A resolution from Sen. John Kennedy of Louisiana and Sen.
Going further than just repealing the rules, the agency said it did not have the legal authority used in 2015 to regulate internet providers.
While Collins' support had been public leading up to the vote, Murkowski's and Kennedy's "yes" votes came as a surprise to some.
A final vote is expected later on Wednesday afternoon. The measure can not be filibustered in the Senate. If it does pass the House, it still could face a presidential veto.
The agency past year eliminated Obama-era rules forbidding internet service providers from blocking or slow web traffic.
The regulations are strongly supported by liberals and online companies including Amazon, Netflix, Facebook and Google and dozens of smaller web-based companies. Mississippi Republican Roger Wicker argued that net neutrality resulted in heavy-handed government regulation that stifled innovation. Telecommunications companies oppose the regulations.
"The grandparents, the gamers, the gearheads, the geeks, the GIF-makers, the Generations X, Y, and Z. This movement to save net neutrality is made up of every walk of American life", he said.
Markey said that vote was the most important that the Senate had taken on the internet.
Sen. Ed Markey, D-Mass. introduced the Congressional Review Act resolution to overturn the repeal in February. In other cases, the provider can negotiate with a website for "fast lanes" to users.
A path forward for the resolution in the House is unclear. "This resolution takes us in the wrong direction, and we should reject it".

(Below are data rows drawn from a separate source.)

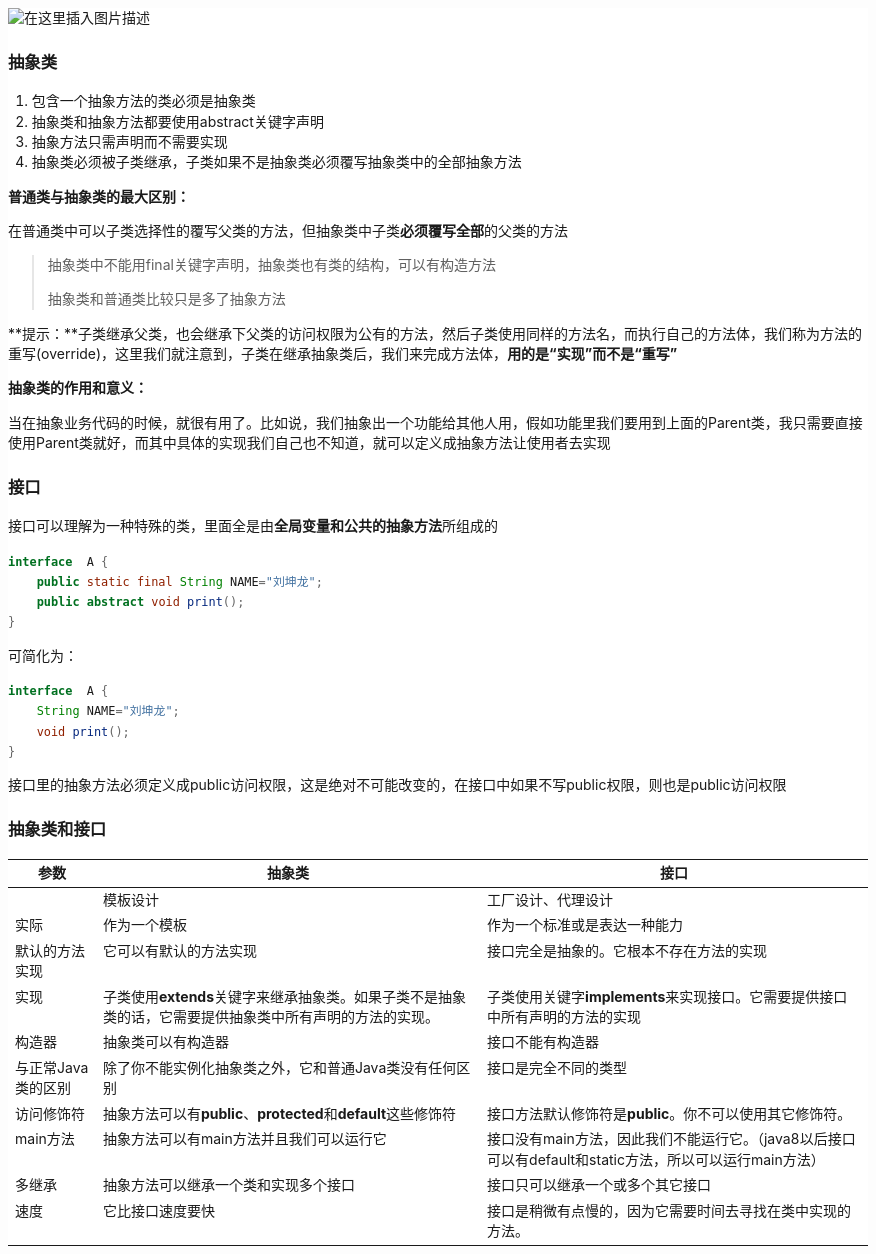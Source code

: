 ![在这里插入图片描述](https://img-blog.csdnimg.cn/20191127131333368.png)

### 抽象类

1. 包含一个抽象方法的类必须是抽象类
2. 抽象类和抽象方法都要使用abstract关键字声明
3. 抽象方法只需声明而不需要实现
4. 抽象类必须被子类继承，子类如果不是抽象类必须覆写抽象类中的全部抽象方法

**普通类与抽象类的最大区别：**

在普通类中可以子类选择性的覆写父类的方法，但抽象类中子类**必须覆写全部**的父类的方法

> 抽象类中不能用final关键字声明，抽象类也有类的结构，可以有构造方法
>
> 抽象类和普通类比较只是多了抽象方法

**提示：**子类继承父类，也会继承下父类的访问权限为公有的方法，然后子类使用同样的方法名，而执行自己的方法体，我们称为方法的重写(override)，这里我们就注意到，子类在继承抽象类后，我们来完成方法体，**用的是“实现”而不是“重写”** 

**抽象类的作用和意义：**

 当在抽象业务代码的时候，就很有用了。比如说，我们抽象出一个功能给其他人用，假如功能里我们要用到上面的Parent类，我只需要直接使用Parent类就好，而其中具体的实现我们自己也不知道，就可以定义成抽象方法让使用者去实现

### 接口

接口可以理解为一种特殊的类，里面全是由**全局变量和公共的抽象方法**所组成的

```java
interface  A {
    public static final String NAME="刘坤龙";
    public abstract void print();
}
```

可简化为：

```java
interface  A {
    String NAME="刘坤龙";
    void print();
}
```

接口里的抽象方法必须定义成public访问权限，这是绝对不可能改变的，在接口中如果不写public权限，则也是public访问权限

### 抽象类和接口

| **参数**           | **抽象类**                                                   | **接口**                                                     |
| ------------------ | ------------------------------------------------------------ | ------------------------------------------------------------ |
|                    | 模板设计                                                     | 工厂设计、代理设计                                           |
| 实际               | 作为一个模板                                                 | 作为一个标准或是表达一种能力                                 |
| 默认的方法实现     | 它可以有默认的方法实现                                       | 接口完全是抽象的。它根本不存在方法的实现                     |
| 实现               | 子类使用**extends**关键字来继承抽象类。如果子类不是抽象类的话，它需要提供抽象类中所有声明的方法的实现。 | 子类使用关键字**implements**来实现接口。它需要提供接口中所有声明的方法的实现 |
| 构造器             | 抽象类可以有构造器                                           | 接口不能有构造器                                             |
| 与正常Java类的区别 | 除了你不能实例化抽象类之外，它和普通Java类没有任何区别       | 接口是完全不同的类型                                         |
| 访问修饰符         | 抽象方法可以有**public**、**protected**和**default**这些修饰符 | 接口方法默认修饰符是**public**。你不可以使用其它修饰符。     |
| main方法           | 抽象方法可以有main方法并且我们可以运行它                     | 接口没有main方法，因此我们不能运行它。（java8以后接口可以有default和static方法，所以可以运行main方法） |
| 多继承             | 抽象方法可以继承一个类和实现多个接口                         | 接口只可以继承一个或多个其它接口                             |
| 速度               | 它比接口速度要快                                             | 接口是稍微有点慢的，因为它需要时间去寻找在类中实现的方法。   |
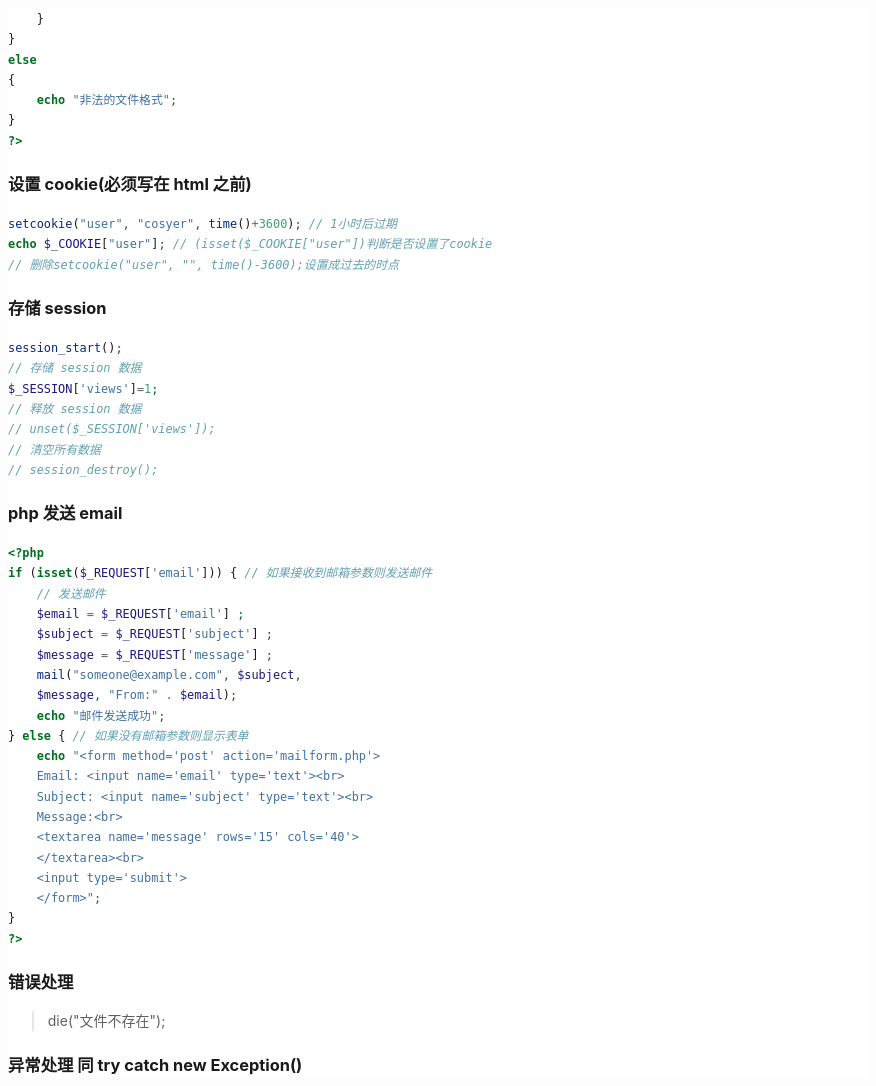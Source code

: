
 ```php
    }
}
else
{
    echo "非法的文件格式";
}
?>
```

### 设置 cookie(必须写在 html 之前)

```php
setcookie("user", "cosyer", time()+3600); // 1小时后过期
echo $_COOKIE["user"]; // (isset($_COOKIE["user"])判断是否设置了cookie
// 删除setcookie("user", "", time()-3600);设置成过去的时点
```

### 存储 session

```php
session_start();
// 存储 session 数据
$_SESSION['views']=1;
// 释放 session 数据
// unset($_SESSION['views']);
// 清空所有数据
// session_destroy();
```

### php 发送 email

```php
<?php
if (isset($_REQUEST['email'])) { // 如果接收到邮箱参数则发送邮件
    // 发送邮件
    $email = $_REQUEST['email'] ;
    $subject = $_REQUEST['subject'] ;
    $message = $_REQUEST['message'] ;
    mail("someone@example.com", $subject,
    $message, "From:" . $email);
    echo "邮件发送成功";
} else { // 如果没有邮箱参数则显示表单
    echo "<form method='post' action='mailform.php'>
    Email: <input name='email' type='text'><br>
    Subject: <input name='subject' type='text'><br>
    Message:<br>
    <textarea name='message' rows='15' cols='40'>
    </textarea><br>
    <input type='submit'>
    </form>";
}
?>
```

### 错误处理

> die("文件不存在");

### 异常处理 同 try catch new Exception()
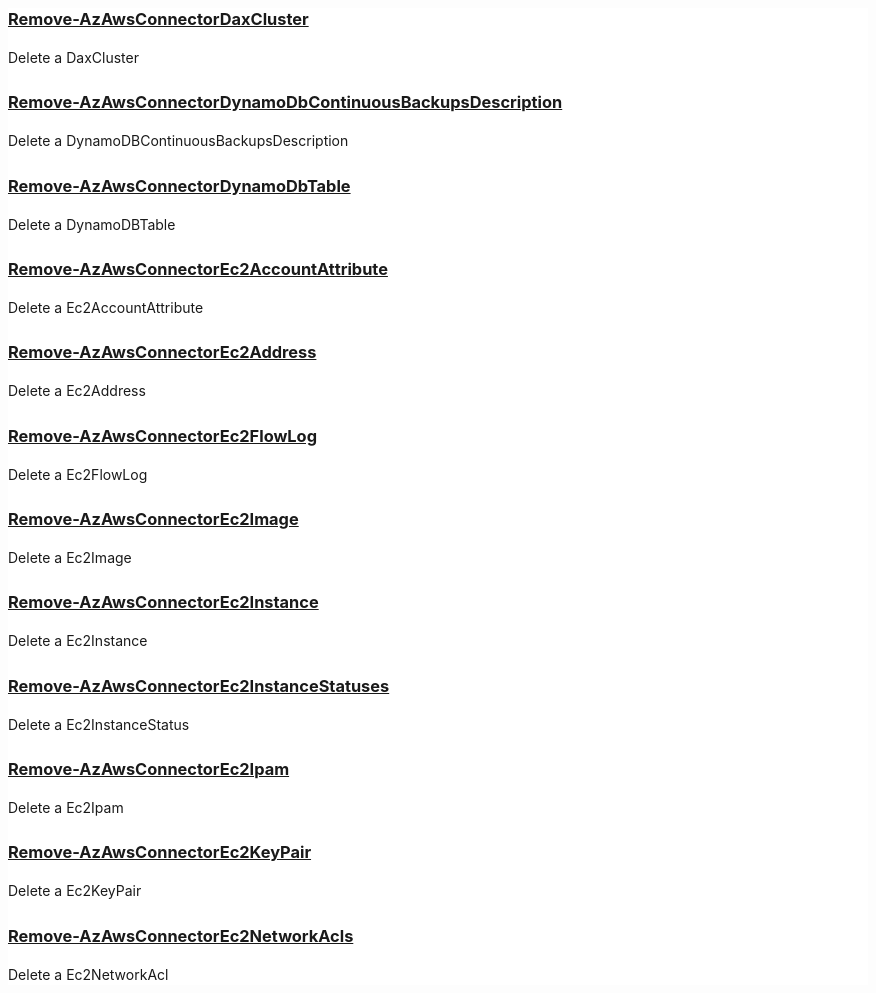 ### [Remove-AzAwsConnectorDaxCluster](Remove-AzAwsConnectorDaxCluster.md)
Delete a DaxCluster

### [Remove-AzAwsConnectorDynamoDbContinuousBackupsDescription](Remove-AzAwsConnectorDynamoDbContinuousBackupsDescription.md)
Delete a DynamoDBContinuousBackupsDescription

### [Remove-AzAwsConnectorDynamoDbTable](Remove-AzAwsConnectorDynamoDbTable.md)
Delete a DynamoDBTable

### [Remove-AzAwsConnectorEc2AccountAttribute](Remove-AzAwsConnectorEc2AccountAttribute.md)
Delete a Ec2AccountAttribute

### [Remove-AzAwsConnectorEc2Address](Remove-AzAwsConnectorEc2Address.md)
Delete a Ec2Address

### [Remove-AzAwsConnectorEc2FlowLog](Remove-AzAwsConnectorEc2FlowLog.md)
Delete a Ec2FlowLog

### [Remove-AzAwsConnectorEc2Image](Remove-AzAwsConnectorEc2Image.md)
Delete a Ec2Image

### [Remove-AzAwsConnectorEc2Instance](Remove-AzAwsConnectorEc2Instance.md)
Delete a Ec2Instance

### [Remove-AzAwsConnectorEc2InstanceStatuses](Remove-AzAwsConnectorEc2InstanceStatuses.md)
Delete a Ec2InstanceStatus

### [Remove-AzAwsConnectorEc2Ipam](Remove-AzAwsConnectorEc2Ipam.md)
Delete a Ec2Ipam

### [Remove-AzAwsConnectorEc2KeyPair](Remove-AzAwsConnectorEc2KeyPair.md)
Delete a Ec2KeyPair

### [Remove-AzAwsConnectorEc2NetworkAcls](Remove-AzAwsConnectorEc2NetworkAcls.md)
Delete a Ec2NetworkAcl
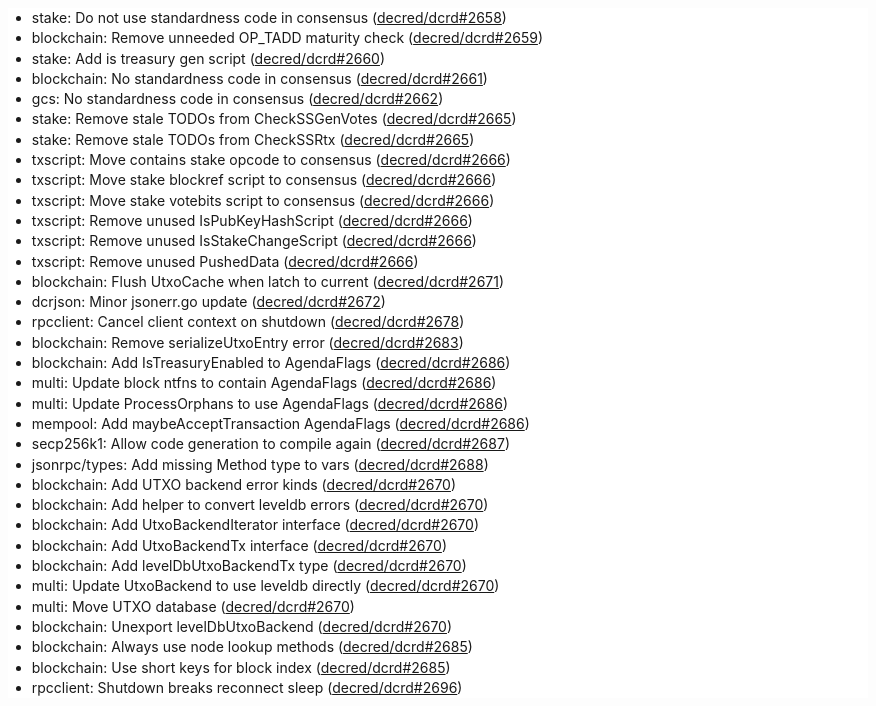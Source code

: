 - stake: Do not use standardness code in consensus ([decred/dcrd#2658](https://github.com/decred/dcrd/pull/2658))
- blockchain: Remove unneeded OP_TADD maturity check ([decred/dcrd#2659](https://github.com/decred/dcrd/pull/2659))
- stake: Add is treasury gen script ([decred/dcrd#2660](https://github.com/decred/dcrd/pull/2660))
- blockchain: No standardness code in consensus ([decred/dcrd#2661](https://github.com/decred/dcrd/pull/2661))
- gcs: No standardness code in consensus ([decred/dcrd#2662](https://github.com/decred/dcrd/pull/2662))
- stake: Remove stale TODOs from CheckSSGenVotes ([decred/dcrd#2665](https://github.com/decred/dcrd/pull/2665))
- stake: Remove stale TODOs from CheckSSRtx ([decred/dcrd#2665](https://github.com/decred/dcrd/pull/2665))
- txscript: Move contains stake opcode to consensus ([decred/dcrd#2666](https://github.com/decred/dcrd/pull/2666))
- txscript: Move stake blockref script to consensus ([decred/dcrd#2666](https://github.com/decred/dcrd/pull/2666))
- txscript: Move stake votebits script to consensus ([decred/dcrd#2666](https://github.com/decred/dcrd/pull/2666))
- txscript: Remove unused IsPubKeyHashScript ([decred/dcrd#2666](https://github.com/decred/dcrd/pull/2666))
- txscript: Remove unused IsStakeChangeScript ([decred/dcrd#2666](https://github.com/decred/dcrd/pull/2666))
- txscript: Remove unused PushedData ([decred/dcrd#2666](https://github.com/decred/dcrd/pull/2666))
- blockchain: Flush UtxoCache when latch to current ([decred/dcrd#2671](https://github.com/decred/dcrd/pull/2671))
- dcrjson: Minor jsonerr.go update ([decred/dcrd#2672](https://github.com/decred/dcrd/pull/2672))
- rpcclient: Cancel client context on shutdown ([decred/dcrd#2678](https://github.com/decred/dcrd/pull/2678))
- blockchain: Remove serializeUtxoEntry error ([decred/dcrd#2683](https://github.com/decred/dcrd/pull/2683))
- blockchain: Add IsTreasuryEnabled to AgendaFlags ([decred/dcrd#2686](https://github.com/decred/dcrd/pull/2686))
- multi: Update block ntfns to contain AgendaFlags ([decred/dcrd#2686](https://github.com/decred/dcrd/pull/2686))
- multi: Update ProcessOrphans to use AgendaFlags ([decred/dcrd#2686](https://github.com/decred/dcrd/pull/2686))
- mempool: Add maybeAcceptTransaction AgendaFlags ([decred/dcrd#2686](https://github.com/decred/dcrd/pull/2686))
- secp256k1: Allow code generation to compile again ([decred/dcrd#2687](https://github.com/decred/dcrd/pull/2687))
- jsonrpc/types: Add missing Method type to vars ([decred/dcrd#2688](https://github.com/decred/dcrd/pull/2688))
- blockchain: Add UTXO backend error kinds ([decred/dcrd#2670](https://github.com/decred/dcrd/pull/2670))
- blockchain: Add helper to convert leveldb errors ([decred/dcrd#2670](https://github.com/decred/dcrd/pull/2670))
- blockchain: Add UtxoBackendIterator interface ([decred/dcrd#2670](https://github.com/decred/dcrd/pull/2670))
- blockchain: Add UtxoBackendTx interface ([decred/dcrd#2670](https://github.com/decred/dcrd/pull/2670))
- blockchain: Add levelDbUtxoBackendTx type ([decred/dcrd#2670](https://github.com/decred/dcrd/pull/2670))
- multi: Update UtxoBackend to use leveldb directly ([decred/dcrd#2670](https://github.com/decred/dcrd/pull/2670))
- multi: Move UTXO database ([decred/dcrd#2670](https://github.com/decred/dcrd/pull/2670))
- blockchain: Unexport levelDbUtxoBackend ([decred/dcrd#2670](https://github.com/decred/dcrd/pull/2670))
- blockchain: Always use node lookup methods ([decred/dcrd#2685](https://github.com/decred/dcrd/pull/2685))
- blockchain: Use short keys for block index ([decred/dcrd#2685](https://github.com/decred/dcrd/pull/2685))
- rpcclient: Shutdown breaks reconnect sleep ([decred/dcrd#2696](https://github.com/decred/dcrd/pull/2696))
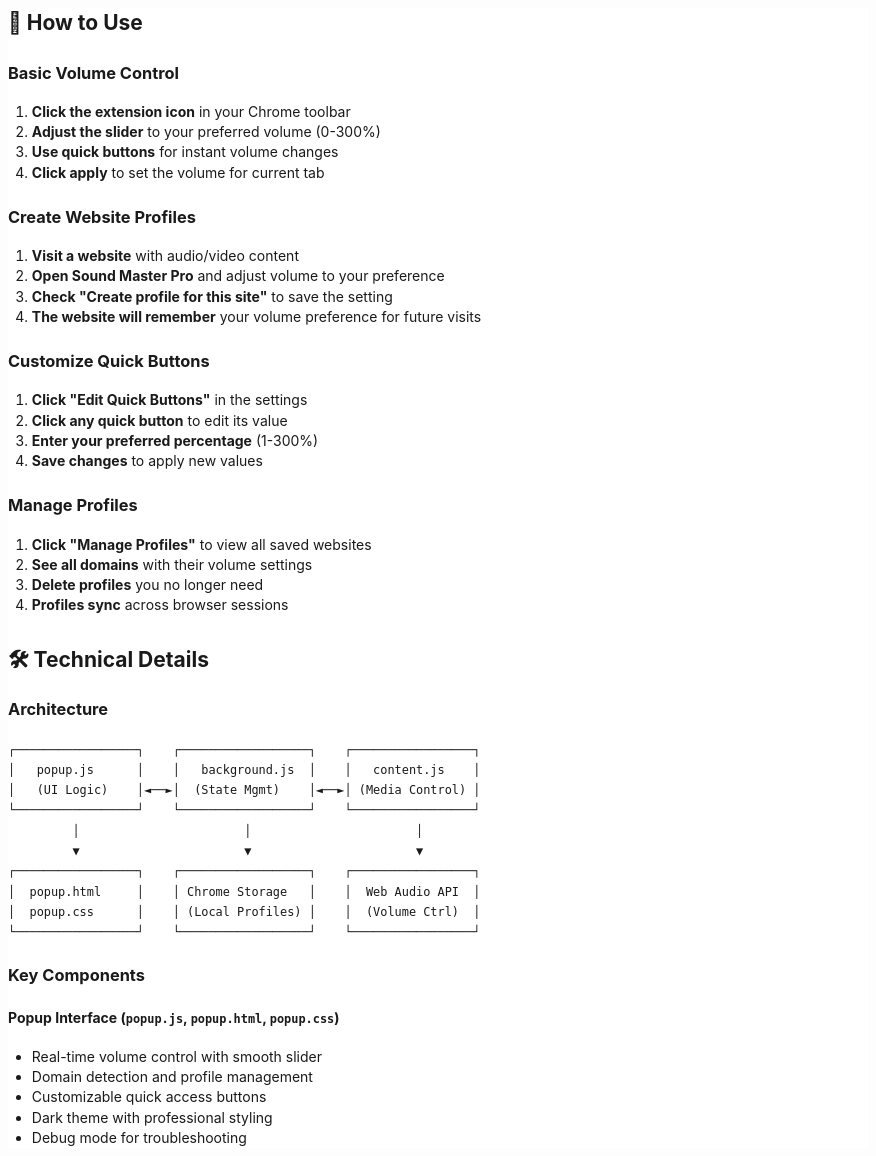 ## 🎯 How to Use

### Basic Volume Control
1. **Click the extension icon** in your Chrome toolbar
2. **Adjust the slider** to your preferred volume (0-300%)
3. **Use quick buttons** for instant volume changes
4. **Click apply** to set the volume for current tab

### Create Website Profiles
1. **Visit a website** with audio/video content
2. **Open Sound Master Pro** and adjust volume to your preference
3. **Check "Create profile for this site"** to save the setting
4. **The website will remember** your volume preference for future visits

### Customize Quick Buttons
1. **Click "Edit Quick Buttons"** in the settings
2. **Click any quick button** to edit its value
3. **Enter your preferred percentage** (1-300%)
4. **Save changes** to apply new values

### Manage Profiles
1. **Click "Manage Profiles"** to view all saved websites
2. **See all domains** with their volume settings
3. **Delete profiles** you no longer need
4. **Profiles sync** across browser sessions

## 🛠️ Technical Details

### Architecture
```
┌─────────────────┐    ┌──────────────────┐    ┌─────────────────┐
│   popup.js      │    │   background.js  │    │   content.js    │
│   (UI Logic)    │◄──►│  (State Mgmt)    │◄──►│ (Media Control) │
└─────────────────┘    └──────────────────┘    └─────────────────┘
         │                       │                       │
         ▼                       ▼                       ▼
┌─────────────────┐    ┌──────────────────┐    ┌─────────────────┐
│  popup.html     │    │ Chrome Storage   │    │  Web Audio API  │
│  popup.css      │    │ (Local Profiles) │    │  (Volume Ctrl)  │
└─────────────────┘    └──────────────────┘    └─────────────────┘
```

### Key Components

#### **Popup Interface** (`popup.js`, `popup.html`, `popup.css`)
- Real-time volume control with smooth slider
- Domain detection and profile management
- Customizable quick access buttons
- Dark theme with professional styling
- Debug mode for troubleshooting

The FCC decided in 2015 to reclassify internet service providers as common carriers under a 1996 law.
At some point, however, there does need to be a legislative solution to what has become an unnecessary partisan impasse on an issue of critical national importance. "Well, some on the other side of the aisle reached the cynical conclusion that exploiting concern about the internet outweighed the value of working with Republicans to pass net neutrality protections".
Democrats are indeed guilty of stretching out the repeal effort to serve political ends, and may even be hoping to keep net neutrality out of new legislation in the hope that they can do exactly the same thing that the FCC has done this time but in reverse under a new administration.
Still, it is unclear what fate may await the measure in the House. Matthew Sparks, a spokesman for House Majority Leader Kevin McCarthy of California, would not tell the Post if the House would take up the CRA, but mentioned that the body was working on a separate bill "to permanently address" net neutrality.
As to whether rural areas are likely to be impacted differently by the repeal of net neutrality than urban areas, Turner-Lee said that there already is a divide in access to internet service.